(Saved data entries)

"""

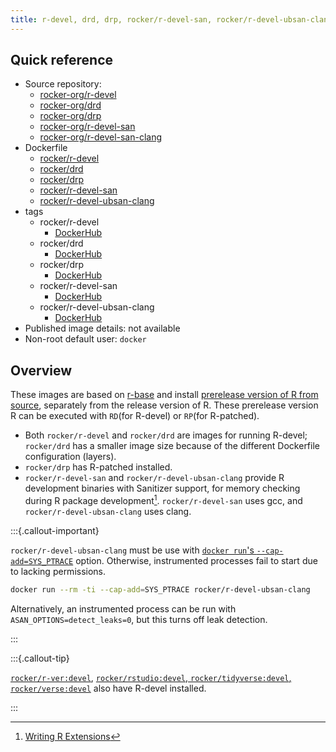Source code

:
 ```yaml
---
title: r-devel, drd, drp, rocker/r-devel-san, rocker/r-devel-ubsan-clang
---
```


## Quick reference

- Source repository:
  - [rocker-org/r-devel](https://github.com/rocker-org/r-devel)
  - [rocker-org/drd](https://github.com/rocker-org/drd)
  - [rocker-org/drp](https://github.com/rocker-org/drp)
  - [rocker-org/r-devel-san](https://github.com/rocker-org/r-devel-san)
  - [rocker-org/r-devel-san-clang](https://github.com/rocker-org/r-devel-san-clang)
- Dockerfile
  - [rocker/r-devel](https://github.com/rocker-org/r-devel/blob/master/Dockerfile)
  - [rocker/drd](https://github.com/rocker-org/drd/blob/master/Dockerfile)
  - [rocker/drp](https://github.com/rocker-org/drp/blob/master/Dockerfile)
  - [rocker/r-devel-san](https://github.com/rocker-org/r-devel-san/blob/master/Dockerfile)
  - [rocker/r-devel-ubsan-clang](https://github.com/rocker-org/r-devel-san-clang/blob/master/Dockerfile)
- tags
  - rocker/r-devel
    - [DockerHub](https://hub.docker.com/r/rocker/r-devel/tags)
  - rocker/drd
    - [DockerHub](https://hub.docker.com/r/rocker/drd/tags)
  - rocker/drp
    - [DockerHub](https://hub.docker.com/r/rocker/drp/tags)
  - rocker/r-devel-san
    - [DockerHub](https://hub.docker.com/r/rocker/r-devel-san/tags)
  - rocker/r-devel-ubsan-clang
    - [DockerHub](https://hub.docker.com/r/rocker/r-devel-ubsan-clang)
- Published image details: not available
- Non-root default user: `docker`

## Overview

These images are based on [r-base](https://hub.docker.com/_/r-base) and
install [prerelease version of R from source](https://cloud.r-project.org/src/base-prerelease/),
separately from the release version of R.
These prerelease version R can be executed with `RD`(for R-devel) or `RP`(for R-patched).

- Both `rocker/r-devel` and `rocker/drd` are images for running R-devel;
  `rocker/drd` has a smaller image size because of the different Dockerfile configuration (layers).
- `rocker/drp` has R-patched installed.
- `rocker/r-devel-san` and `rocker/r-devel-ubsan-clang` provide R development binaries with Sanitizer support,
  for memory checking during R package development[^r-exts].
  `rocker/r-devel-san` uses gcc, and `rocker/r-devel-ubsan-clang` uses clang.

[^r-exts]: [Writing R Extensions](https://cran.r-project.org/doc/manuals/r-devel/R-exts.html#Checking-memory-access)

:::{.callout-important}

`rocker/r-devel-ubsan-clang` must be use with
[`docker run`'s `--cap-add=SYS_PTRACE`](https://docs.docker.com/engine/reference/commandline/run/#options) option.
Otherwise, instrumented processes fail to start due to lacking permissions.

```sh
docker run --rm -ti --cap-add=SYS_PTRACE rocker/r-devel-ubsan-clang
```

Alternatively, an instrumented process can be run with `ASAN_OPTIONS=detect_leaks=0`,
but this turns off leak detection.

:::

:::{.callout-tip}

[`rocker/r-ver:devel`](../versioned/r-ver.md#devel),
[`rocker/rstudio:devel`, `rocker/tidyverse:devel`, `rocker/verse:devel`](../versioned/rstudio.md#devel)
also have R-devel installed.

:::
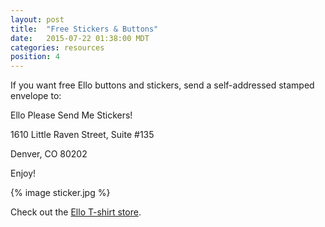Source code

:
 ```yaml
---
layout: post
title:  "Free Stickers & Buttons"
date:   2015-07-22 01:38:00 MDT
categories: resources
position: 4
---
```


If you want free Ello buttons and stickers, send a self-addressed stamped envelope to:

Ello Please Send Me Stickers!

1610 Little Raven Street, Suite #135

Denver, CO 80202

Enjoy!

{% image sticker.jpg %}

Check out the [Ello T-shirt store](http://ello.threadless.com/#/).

"""

Give the number of lines in the entries that contain "exts", and add nothing.

2